◆ EXERCISE GOAL ◆
Each line of the records below that holds "background" should be copied out.

◆ RECORDS FOR THIS TASK ◆
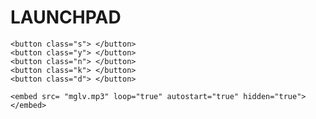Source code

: # LAUNCHPAD
<html>

<head>
<style type="text/css">
.s {
	
	width: 100px;
	height: 100px;
	background-color: blue

}

.y{
 width:100px;
 height: 100px;
 background-color: red
}

.n{
 width:100px;
 height: 100px;
 background-color: lightgreen
}

.k{
 width:100px;
 height: 100px;
 background-color: yellow
}

.d{
 width:100px;
 height: 100px;
 background-color: black
}

{


}
	


</style>

	<button class="s"> </button>
	<button class="y"> </button>
	<button class="n"> </button>
	<button class="k"> </button> 
	<button class="d"> </button>

	<embed src= "mglv.mp3" loop="true" autostart="true" hidden="true"></embed> 
	
</head>
<body>

</body>
</html>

◆ EXERCISE OUTPUT ◆
	background-color: blue
 background-color: red
 background-color: lightgreen
 background-color: yellow
 background-color: black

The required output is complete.